I have often thought about what extent of Infrastructure as Code and GitOps is relevant for a company. And I am probably not the only one. Many people in the DevOps, platform engineering and SRE space would also have thought of this question. What should be managed the GitOps way? What's the extent of it?
While the ideal answer is everything is managed via code and operated via the GitOps way, the right answer is that it depends on the situation of your company. The right answer is rooted in the cost (manpower cost, infrastructure cost and most importantly opportunity cost) of moving existing infrastructure and operations to the new way vs the benefits of such changes. Usually, the cost is high.
Revisiting GitOps at DevOps Days London
While attending DevOps Days London, this question came up again in an open spaces discussion on GitOps with Kubernetes. Specifically, the interesting part was the discussion around how some teams have automated the process to commit the number of pod replicas for a deployment/replicaset when an auto-scaling event happens for a deployment in Kubernetes. I have thought about this before while implementing GitOps so I had some opinions on the topic, but it was also interesting to see how others see and solve this challenge, and their extent of implementing GitOps. In the discussion, we tried to go deeper into this but only scratched the surface due to lack of time and other discussion items.
So, through this article, I am going to put my thoughts together on the extent of implementing GitOps and hope to learn what the community thinks about it.
First question - why GitOps? I am not going to cover this in detail. In short, GitOps enables teams to practice Continuous Delivery for the entire stack, i.e. from applications to configuration to infrastructure. Why is that important? Because a product or service is built up of all those things.

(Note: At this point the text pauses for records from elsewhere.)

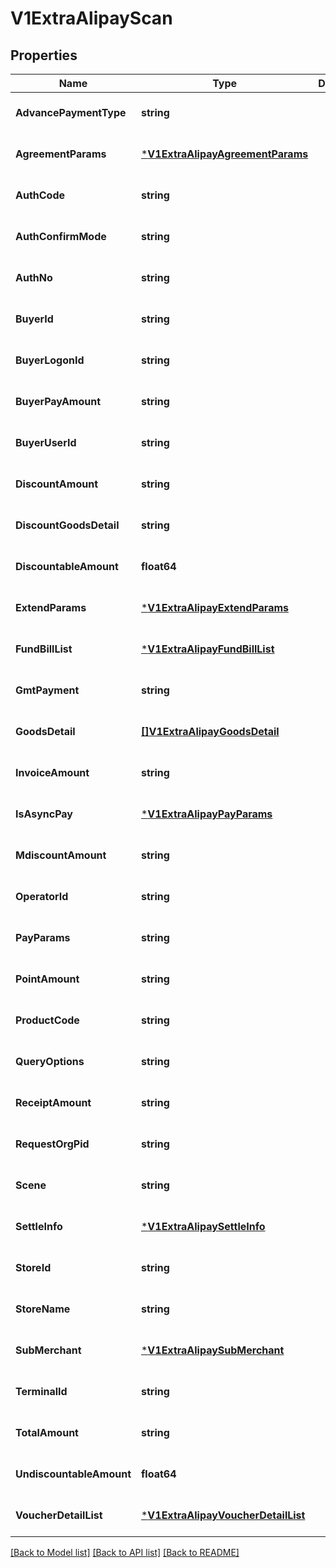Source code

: # V1ExtraAlipayScan

## Properties
Name | Type | Description | Notes
------------ | ------------- | ------------- | -------------
**AdvancePaymentType** | **string** |  | [optional] [default to null]
**AgreementParams** | [***V1ExtraAlipayAgreementParams**](v1ExtraAlipayAgreementParams.md) |  | [optional] [default to null]
**AuthCode** | **string** |  | [optional] [default to null]
**AuthConfirmMode** | **string** |  | [optional] [default to null]
**AuthNo** | **string** |  | [optional] [default to null]
**BuyerId** | **string** |  | [optional] [default to null]
**BuyerLogonId** | **string** |  | [optional] [default to null]
**BuyerPayAmount** | **string** |  | [optional] [default to null]
**BuyerUserId** | **string** |  | [optional] [default to null]
**DiscountAmount** | **string** |  | [optional] [default to null]
**DiscountGoodsDetail** | **string** |  | [optional] [default to null]
**DiscountableAmount** | **float64** |  | [optional] [default to null]
**ExtendParams** | [***V1ExtraAlipayExtendParams**](v1ExtraAlipayExtendParams.md) |  | [optional] [default to null]
**FundBillList** | [***V1ExtraAlipayFundBillList**](v1ExtraAlipayFundBillList.md) |  | [optional] [default to null]
**GmtPayment** | **string** |  | [optional] [default to null]
**GoodsDetail** | [**[]V1ExtraAlipayGoodsDetail**](v1ExtraAlipayGoodsDetail.md) |  | [optional] [default to null]
**InvoiceAmount** | **string** |  | [optional] [default to null]
**IsAsyncPay** | [***V1ExtraAlipayPayParams**](v1ExtraAlipayPayParams.md) |  | [optional] [default to null]
**MdiscountAmount** | **string** |  | [optional] [default to null]
**OperatorId** | **string** |  | [optional] [default to null]
**PayParams** | **string** |  | [optional] [default to null]
**PointAmount** | **string** |  | [optional] [default to null]
**ProductCode** | **string** |  | [optional] [default to null]
**QueryOptions** | **string** |  | [optional] [default to null]
**ReceiptAmount** | **string** |  | [optional] [default to null]
**RequestOrgPid** | **string** |  | [optional] [default to null]
**Scene** | **string** |  | [optional] [default to null]
**SettleInfo** | [***V1ExtraAlipaySettleInfo**](v1ExtraAlipaySettleInfo.md) |  | [optional] [default to null]
**StoreId** | **string** |  | [optional] [default to null]
**StoreName** | **string** |  | [optional] [default to null]
**SubMerchant** | [***V1ExtraAlipaySubMerchant**](v1ExtraAlipaySubMerchant.md) |  | [optional] [default to null]
**TerminalId** | **string** |  | [optional] [default to null]
**TotalAmount** | **string** |  | [optional] [default to null]
**UndiscountableAmount** | **float64** |  | [optional] [default to null]
**VoucherDetailList** | [***V1ExtraAlipayVoucherDetailList**](v1ExtraAlipayVoucherDetailList.md) |  | [optional] [default to null]

[[Back to Model list]](../README.md#documentation-for-models) [[Back to API list]](../README.md#documentation-for-api-endpoints) [[Back to README]](../README.md)


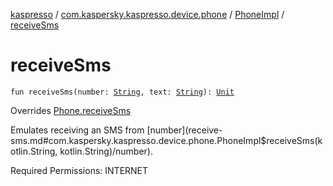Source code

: [kaspresso](../../index.md) / [com.kaspersky.kaspresso.device.phone](../index.md) / [PhoneImpl](index.md) / [receiveSms](./receive-sms.md)

# receiveSms

`fun receiveSms(number: `[`String`](https://kotlinlang.org/api/latest/jvm/stdlib/kotlin/-string/index.html)`, text: `[`String`](https://kotlinlang.org/api/latest/jvm/stdlib/kotlin/-string/index.html)`): `[`Unit`](https://kotlinlang.org/api/latest/jvm/stdlib/kotlin/-unit/index.html)

Overrides [Phone.receiveSms](../-phone/receive-sms.md)

Emulates receiving an SMS from [number](receive-sms.md#com.kaspersky.kaspresso.device.phone.PhoneImpl$receiveSms(kotlin.String, kotlin.String)/number).

Required Permissions: INTERNET

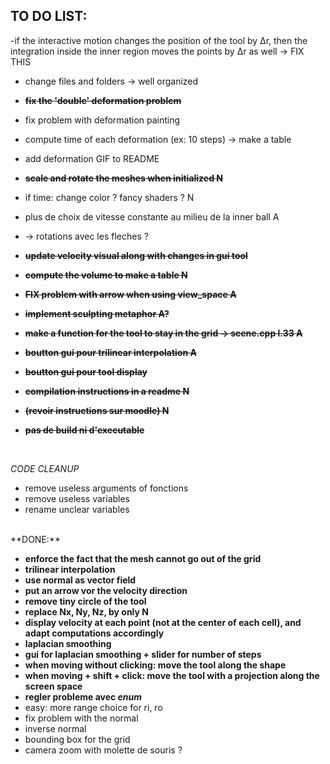 ## TO DO LIST:

-if the interactive
motion changes the position of the tool by ∆r, then the integration
inside the inner region moves the points by ∆r as well
 -> FIX THIS
 
 - change files and folders -> well organized

- **~~fix the 'double' deformation problem~~**
- fix problem with deformation painting
- compute time of each deformation (ex: 10 steps) -> make a table
- add deformation GIF to README
- **~~scale and rotate the meshes when initialized N~~**
- if time: change color ? fancy shaders ? N
- plus de choix de vitesse constante au milieu de la inner ball  A
- -> rotations avec les fleches ?
- **~~update velocity visual along with changes in gui tool~~**
- **~~compute the volume to make a table N~~**
- **~~FIX problem with arrow when using view_space A~~**
- **~~implement sculpting metaphor A?~~**
- **~~make a function for the tool to stay in the grid -> scene.cpp l.33 A~~**
- **~~boutton gui pour trilinear interpolation A~~**
- **~~boutton gui pour tool display~~**
- **~~compilation instructions in a readme N~~**
- **~~(revoir instructions sur moodle) N~~**
- **~~pas de build ni d'executable~~**

</br>

_CODE CLEANUP_
- remove useless arguments of fonctions
- remove useless variables
- rename unclear variables

</br>
**DONE:**

- **enforce the fact that the mesh cannot go out of the grid**
- **trilinear interpolation**
- **use normal as vector field**
- **put an arrow vor the velocity direction**
- **remove tiny circle of the tool**
- **replace Nx, Ny, Nz, by only N**
- **display velocity at each point (not at the center of each cell), and adapt computations accordingly**
- **laplacian smoothing**
- **gui for laplacian smoothing + slider for number of steps**
- **when moving without clicking: move the tool along the shape**
- **when moving + shift + click: move the tool with a projection along the screen space**
- **regler probleme avec _enum_**
- easy: more range choice for ri, ro
- fix problem with the normal
- inverse normal
- bounding box for the grid
- camera zoom with molette de souris ?
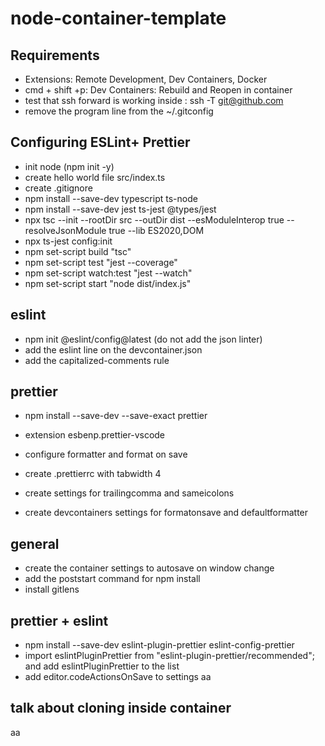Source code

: # node-container-template

## Requirements

- Extensions: Remote Development, Dev Containers, Docker
- cmd + shift +p: Dev Containers: Rebuild and Reopen in container
- test that ssh forward is working inside : ssh -T git@github.com
- remove the program line from the ~/.gitconfig

## Configuring ESLint+ Prettier

- init node (npm init -y)
- create hello world file src/index.ts
- create .gitignore
- npm install --save-dev typescript ts-node
- npm install --save-dev jest ts-jest @types/jest
- npx tsc --init --rootDir src --outDir dist --esModuleInterop true --resolveJsonModule true --lib ES2020,DOM
- npx ts-jest config:init
- npm set-script build "tsc"
- npm set-script test "jest --coverage"
- npm set-script watch:test "jest --watch"
- npm set-script start "node dist/index.js"

## eslint

- npm init @eslint/config@latest (do not add the json linter)
- add the eslint line on the devcontainer.json
- add the capitalized-comments rule

## prettier

- npm install --save-dev --save-exact prettier

- extension esbenp.prettier-vscode
- configure formatter and format on save
- create .prettierrc with tabwidth 4
- create settings for trailingcomma and sameicolons
- create devcontainers settings for formatonsave and defaultformatter

## general

- create the container settings to autosave on window change
- add the poststart command for npm install
- install gitlens

## prettier + eslint

- npm install --save-dev eslint-plugin-prettier eslint-config-prettier
- import eslintPluginPrettier from "eslint-plugin-prettier/recommended"; and add eslintPluginPrettier to the list
- add editor.codeActionsOnSave to settings aa

## talk about cloning inside container
aa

How does GitOps help with CI/CD? Git is a cornerstone tool for practising CI/CD because of its many benefits:
- Benefits of a Git-based workflow:
- Enables collaboration
- Workflows similar to shipping software changes
- Code reviews
- Continuous integration using automation and pipelines
- Audit log and change history help understand what changed
- Free backups work as a great Disaster Recovery mechanism
- A single source of truth helps ensure that engineers can easily reconcile their code and the system
- Additional benefits of Infrastructure as Code (IaC) provide an easy repeatable setup of infrastructure
Hence, bringing in Git to manage the infrastructure and its operations declaratively enables teams to follow similar release workflows for managing infrastructure operations as for applications.
To what limit should we adopt GitOps?
Like some of the teams in the open space discussion at DevOps Days London, one of the teams I used to manage in the past had also gone down the path of replicating infrastructure state (like replica count of a Kubernetes deployment or number of instances in an auto-scaling group).
Git was primarily built for humans to collaborate on shared codebases. Sure, it can be used to store any changes (like a database), but you can use anything for anything by that logic (like bash for building a web service, or S3 is an application database). The benefit of bringing infrastructure configuration in a code repository is that (platform and product) engineers can collaboratively build the infrastructure the same way they have collaborated on shared codebases to build software. So in my opinion, that's the main value of GitOps - collaboration between teams.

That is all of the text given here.